_What you are asked to do_: From the line below that contains "原文:[https://devo PS ." to the line that contains "与此同时，Actifio 将首次提供软件即服务(SaaS)产品，名为 [Actifio", repeat every line exactly, both ends included, and nothing else.

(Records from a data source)
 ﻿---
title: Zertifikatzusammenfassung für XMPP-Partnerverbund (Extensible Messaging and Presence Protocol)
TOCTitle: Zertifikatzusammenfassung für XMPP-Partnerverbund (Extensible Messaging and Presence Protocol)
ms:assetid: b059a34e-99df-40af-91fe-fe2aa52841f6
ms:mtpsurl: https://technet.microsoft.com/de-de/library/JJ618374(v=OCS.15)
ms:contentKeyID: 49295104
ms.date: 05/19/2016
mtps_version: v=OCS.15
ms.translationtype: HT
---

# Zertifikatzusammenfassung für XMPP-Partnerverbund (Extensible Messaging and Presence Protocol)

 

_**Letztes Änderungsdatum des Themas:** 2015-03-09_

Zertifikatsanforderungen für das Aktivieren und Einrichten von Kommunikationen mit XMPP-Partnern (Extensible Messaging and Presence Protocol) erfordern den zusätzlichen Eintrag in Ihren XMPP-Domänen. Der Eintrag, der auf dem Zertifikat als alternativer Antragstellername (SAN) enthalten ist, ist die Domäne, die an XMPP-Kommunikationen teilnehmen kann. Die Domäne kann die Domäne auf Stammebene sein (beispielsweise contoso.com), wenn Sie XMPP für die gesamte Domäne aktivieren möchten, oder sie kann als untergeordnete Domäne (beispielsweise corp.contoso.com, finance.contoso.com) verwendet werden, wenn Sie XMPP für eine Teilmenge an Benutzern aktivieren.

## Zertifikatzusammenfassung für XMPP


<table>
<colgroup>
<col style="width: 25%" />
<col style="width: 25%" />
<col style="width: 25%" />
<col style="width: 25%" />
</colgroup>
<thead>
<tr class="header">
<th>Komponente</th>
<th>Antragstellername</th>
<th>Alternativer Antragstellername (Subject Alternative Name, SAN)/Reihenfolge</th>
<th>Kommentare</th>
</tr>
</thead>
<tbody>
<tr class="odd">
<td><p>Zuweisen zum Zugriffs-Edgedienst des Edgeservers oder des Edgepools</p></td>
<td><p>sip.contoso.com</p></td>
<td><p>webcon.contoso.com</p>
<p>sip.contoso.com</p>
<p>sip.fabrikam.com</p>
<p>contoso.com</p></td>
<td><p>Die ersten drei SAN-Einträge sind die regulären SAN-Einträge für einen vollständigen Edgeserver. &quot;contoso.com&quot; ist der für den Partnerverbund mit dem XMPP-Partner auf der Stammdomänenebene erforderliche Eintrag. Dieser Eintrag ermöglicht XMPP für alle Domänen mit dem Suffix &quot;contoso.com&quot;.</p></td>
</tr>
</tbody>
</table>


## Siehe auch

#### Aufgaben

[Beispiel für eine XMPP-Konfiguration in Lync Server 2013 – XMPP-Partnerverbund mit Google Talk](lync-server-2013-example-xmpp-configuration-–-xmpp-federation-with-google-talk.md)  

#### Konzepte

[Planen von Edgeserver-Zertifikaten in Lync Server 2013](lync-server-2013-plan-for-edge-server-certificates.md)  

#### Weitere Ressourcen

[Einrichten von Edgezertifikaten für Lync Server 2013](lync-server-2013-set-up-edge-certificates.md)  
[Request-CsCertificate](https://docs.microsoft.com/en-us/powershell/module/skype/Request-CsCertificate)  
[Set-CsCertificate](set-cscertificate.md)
* * *
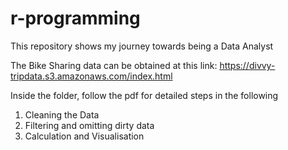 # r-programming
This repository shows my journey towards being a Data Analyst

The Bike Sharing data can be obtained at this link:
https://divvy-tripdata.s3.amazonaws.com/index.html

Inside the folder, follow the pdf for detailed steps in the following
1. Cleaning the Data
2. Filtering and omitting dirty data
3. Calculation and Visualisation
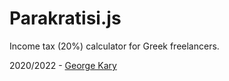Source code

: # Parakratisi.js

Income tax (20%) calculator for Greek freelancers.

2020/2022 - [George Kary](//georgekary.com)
...
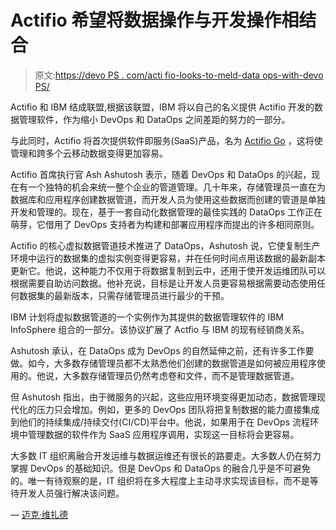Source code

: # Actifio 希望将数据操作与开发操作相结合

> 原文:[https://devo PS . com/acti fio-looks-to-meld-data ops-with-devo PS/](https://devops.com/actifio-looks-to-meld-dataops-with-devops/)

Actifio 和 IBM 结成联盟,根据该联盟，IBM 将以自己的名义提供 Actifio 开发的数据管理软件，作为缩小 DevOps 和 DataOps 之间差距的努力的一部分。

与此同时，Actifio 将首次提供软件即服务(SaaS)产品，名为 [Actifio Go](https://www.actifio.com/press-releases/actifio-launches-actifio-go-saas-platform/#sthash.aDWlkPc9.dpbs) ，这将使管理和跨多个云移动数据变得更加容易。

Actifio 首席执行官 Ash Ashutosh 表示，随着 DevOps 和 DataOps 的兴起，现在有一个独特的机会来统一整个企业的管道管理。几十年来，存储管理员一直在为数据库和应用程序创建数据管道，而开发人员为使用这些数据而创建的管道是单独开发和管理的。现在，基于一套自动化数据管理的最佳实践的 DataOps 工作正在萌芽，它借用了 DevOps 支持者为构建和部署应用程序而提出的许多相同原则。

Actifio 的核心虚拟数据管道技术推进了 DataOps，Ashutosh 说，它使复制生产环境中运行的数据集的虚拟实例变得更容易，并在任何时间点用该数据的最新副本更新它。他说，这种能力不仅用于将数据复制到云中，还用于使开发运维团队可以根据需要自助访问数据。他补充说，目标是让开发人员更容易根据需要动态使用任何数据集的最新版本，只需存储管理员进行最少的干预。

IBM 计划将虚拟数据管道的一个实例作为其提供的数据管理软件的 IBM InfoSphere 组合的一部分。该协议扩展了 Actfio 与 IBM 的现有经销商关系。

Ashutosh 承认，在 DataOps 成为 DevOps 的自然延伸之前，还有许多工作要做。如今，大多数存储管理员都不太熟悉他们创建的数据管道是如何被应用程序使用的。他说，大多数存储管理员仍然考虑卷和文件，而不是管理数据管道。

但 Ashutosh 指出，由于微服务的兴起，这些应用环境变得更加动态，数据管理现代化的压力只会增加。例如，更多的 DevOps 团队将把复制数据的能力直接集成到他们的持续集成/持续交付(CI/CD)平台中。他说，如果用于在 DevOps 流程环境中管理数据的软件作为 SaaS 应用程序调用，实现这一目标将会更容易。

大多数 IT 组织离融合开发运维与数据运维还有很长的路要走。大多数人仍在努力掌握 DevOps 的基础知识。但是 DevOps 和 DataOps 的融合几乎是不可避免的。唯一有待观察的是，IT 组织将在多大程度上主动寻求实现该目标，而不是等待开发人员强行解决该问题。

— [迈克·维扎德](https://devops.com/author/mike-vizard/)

_Answer for this exercise_:
> 原文:[https://devo PS . com/acti fio-looks-to-meld-data ops-with-devo PS/](https://devops.com/actifio-looks-to-meld-dataops-with-devops/)

Actifio 和 IBM 结成联盟,根据该联盟，IBM 将以自己的名义提供 Actifio 开发的数据管理软件，作为缩小 DevOps 和 DataOps 之间差距的努力的一部分。

与此同时，Actifio 将首次提供软件即服务(SaaS)产品，名为 [Actifio Go](https://www.actifio.com/press-releases/actifio-launches-actifio-go-saas-platform/#sthash.aDWlkPc9.dpbs) ，这将使管理和跨多个云移动数据变得更加容易。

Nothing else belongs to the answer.